EXERCISE DATA Block Start
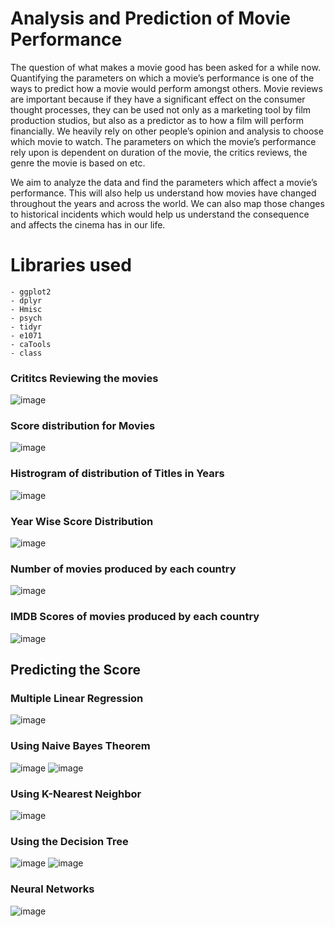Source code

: # Analysis and Prediction of Movie Performance
The question of what makes a movie good has been asked for a while now. Quantifying the parameters on which a movie’s performance is one of the ways to predict how a movie would perform amongst others. Movie reviews are important because if they have a significant effect on the consumer thought processes, they can be used not only as a marketing tool by film production studios, but also as a predictor as to how a film will perform financially. We heavily rely on other people’s opinion and analysis to choose which movie to watch. The parameters on which the movie’s performance rely upon is dependent on duration of the movie, the critics reviews, the genre the movie is based on etc. 

We aim to analyze the data and find the parameters which affect a movie’s performance. This will also help us understand how movies have changed throughout the years and across the world. We can also map those changes to historical incidents which would help us understand the consequence and affects the cinema has in our life.

# Libraries used
```
- ggplot2
- dplyr
- Hmisc
- psych
- tidyr
- e1071
- caTools
- class
```
### Crititcs Reviewing the movies
![image](https://user-images.githubusercontent.com/20626166/142136291-cdc7fcc8-2edf-43c0-985e-b47044802edf.png)
### Score distribution for Movies
![image](https://user-images.githubusercontent.com/20626166/142136306-1a1773bc-a869-4c2b-b626-4dd46cdf8e6b.png)
### Histrogram of distribution of Titles in Years 
![image](https://user-images.githubusercontent.com/20626166/142136318-5e93769b-f8fa-4695-af42-9b173c308c68.png)
### Year Wise Score Distribution
![image](https://user-images.githubusercontent.com/20626166/142136331-7e1733a7-d386-436d-a339-7061de7013a7.png)
### Number of movies produced by each country
![image](https://user-images.githubusercontent.com/20626166/142136342-c2b94fbf-55aa-466e-962f-57ddd01b1f9e.png)
### IMDB Scores of movies produced by each country
![image](https://user-images.githubusercontent.com/20626166/142136355-8696bb1e-08bc-4b40-8b87-c24624be407c.png)

## Predicting the Score
### Multiple Linear Regression
![image](https://user-images.githubusercontent.com/20626166/142136432-8e3123d5-9ea4-4a6e-ae27-b32541cb5846.png)
### Using Naive Bayes Theorem
![image](https://user-images.githubusercontent.com/20626166/142136488-dc3309ee-2326-466a-84b8-60cd7c0c3855.png)
![image](https://user-images.githubusercontent.com/20626166/142136492-df1ae22b-8dba-4e44-8d93-237d6e2da848.png)
### Using K-Nearest Neighbor 
![image](https://user-images.githubusercontent.com/20626166/142136569-b949a17a-692b-44f9-a61b-5e7e3f93bc65.png)
### Using the Decision Tree
![image](https://user-images.githubusercontent.com/20626166/142136600-114b78e7-fe18-4bcd-b967-5bd92d30eee2.png)
![image](https://user-images.githubusercontent.com/20626166/142136611-12350f72-f0e2-4de0-bb4d-b7ece9dc8f49.png)
### Neural Networks
![image](https://user-images.githubusercontent.com/20626166/142136639-3b22b8e5-3682-4f46-8b1a-a71ed490817b.png)
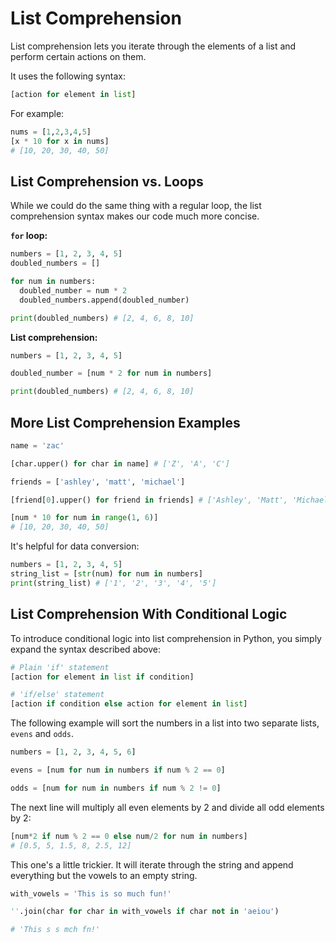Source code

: # List Comprehension

List comprehension lets you iterate through the elements of a list and perform certain actions on them.

It uses the following syntax:
```python
[action for element in list]
```

For example: 
```python
nums = [1,2,3,4,5]
[x * 10 for x in nums]
# [10, 20, 30, 40, 50]
```

## List Comprehension vs. Loops

While we could do the same thing with a regular loop, the list comprehension syntax makes our code much more concise.

**`for` loop:**
```python
numbers = [1, 2, 3, 4, 5]
doubled_numbers = []

for num in numbers:
  doubled_number = num * 2
  doubled_numbers.append(doubled_number)

print(doubled_numbers) # [2, 4, 6, 8, 10]
```

**List comprehension:**
```python
numbers = [1, 2, 3, 4, 5]

doubled_number = [num * 2 for num in numbers]

print(doubled_numbers) # [2, 4, 6, 8, 10]
```

## More List Comprehension Examples
```python
name = 'zac'

[char.upper() for char in name] # ['Z', 'A', 'C']
```

```python
friends = ['ashley', 'matt', 'michael']

[friend[0].upper() for friend in friends] # ['Ashley', 'Matt', 'Michael']
```

```python
[num * 10 for num in range(1, 6)]
# [10, 20, 30, 40, 50]
```

It's helpful for data conversion:
```python
numbers = [1, 2, 3, 4, 5]
string_list = [str(num) for num in numbers]
print(string_list) # ['1', '2', '3', '4', '5']
```

## List Comprehension With Conditional Logic
To introduce conditional logic into list comprehension in Python, you simply expand the syntax described above:
```python
# Plain 'if' statement
[action for element in list if condition]

# 'if/else' statement
[action if condition else action for element in list]
```

The following example will sort the numbers in a list into two separate lists, `evens` and `odds`.
```python
numbers = [1, 2, 3, 4, 5, 6]

evens = [num for num in numbers if num % 2 == 0]

odds = [num for num in numbers if num % 2 != 0]
```

The next line will multiply all even elements by 2 and divide all odd elements by 2:
```python
[num*2 if num % 2 == 0 else num/2 for num in numbers]
# [0.5, 5, 1.5, 8, 2.5, 12]
```

This one's a little trickier. It will iterate through the string and append everything but the vowels to an empty string.
```python
with_vowels = 'This is so much fun!'

''.join(char for char in with_vowels if char not in 'aeiou')

# 'This s s mch fn!'
```
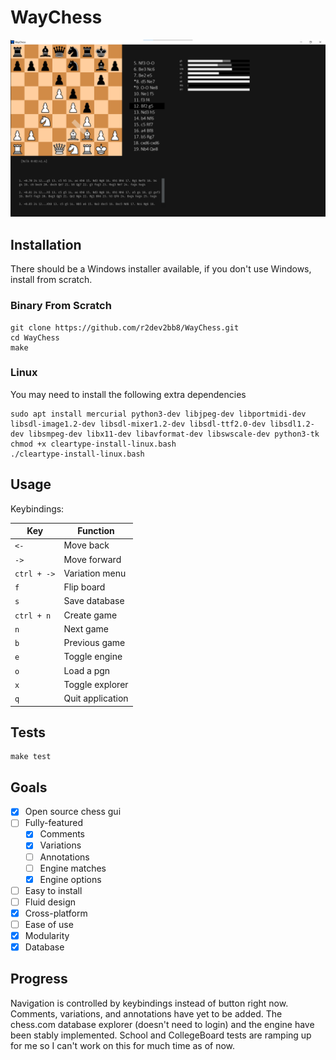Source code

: # WayChess

![demo](img/demo/general_screen.png)

## Installation

There should be a Windows installer available, if you don't use Windows, install from scratch.

### Binary From Scratch

```
git clone https://github.com/r2dev2bb8/WayChess.git
cd WayChess
make
```

### Linux

You may need to install the following extra dependencies

```
sudo apt install mercurial python3-dev libjpeg-dev libportmidi-dev libsdl-image1.2-dev libsdl-mixer1.2-dev libsdl-ttf2.0-dev libsdl1.2-dev libsmpeg-dev libx11-dev libavformat-dev libswscale-dev python3-tk
chmod +x cleartype-install-linux.bash
./cleartype-install-linux.bash
```

## Usage

Keybindings:

|    Key        |     Function     |
| ------------- | ---------------- |
| ``<-``        | Move back        |
| ``->``        | Move forward     |
| ``ctrl + ->`` | Variation menu   |
| ``f``         | Flip board       |
| ``s``         | Save database    |
| ``ctrl + n``  | Create game      |
| ``n``         | Next game        |
| ``b``         | Previous game    |
| ``e``         | Toggle engine    |
| ``o``         | Load a pgn       |
| ``x``         | Toggle explorer  |
| ``q``         | Quit application |


## Tests
```
make test
```


## Goals

  - [x] Open source chess gui
  - [ ] Fully-featured
      - [x] Comments
      - [x] Variations
      - [ ] Annotations
      - [ ] Engine matches
      - [x] Engine options
  - [ ] Easy to install
  - [ ] Fluid design
  - [x] Cross-platform
  - [ ] Ease of use
  - [x] Modularity
  - [x] Database

## Progress

Navigation is controlled by keybindings instead of button right now. Comments, variations, and annotations have yet to be added. The chess.com database explorer (doesn't need to login) and the engine have been stably implemented. School and CollegeBoard tests are ramping up for me so I can't work on this for much time as of now.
EXERCISE DATA Block End
— EXERCISE OBJECTIVE —
Among the records, find all lines that include the string "need" and return them.

— EXERCISE ANSWER —
You may need to install the following extra dependencies
Navigation is controlled by keybindings instead of button right now. Comments, variations, and annotations have yet to be added. The chess.com database explorer (doesn't need to login) and the engine have been stably implemented. School and CollegeBoard tests are ramping up for me so I can't work on this for much time as of now.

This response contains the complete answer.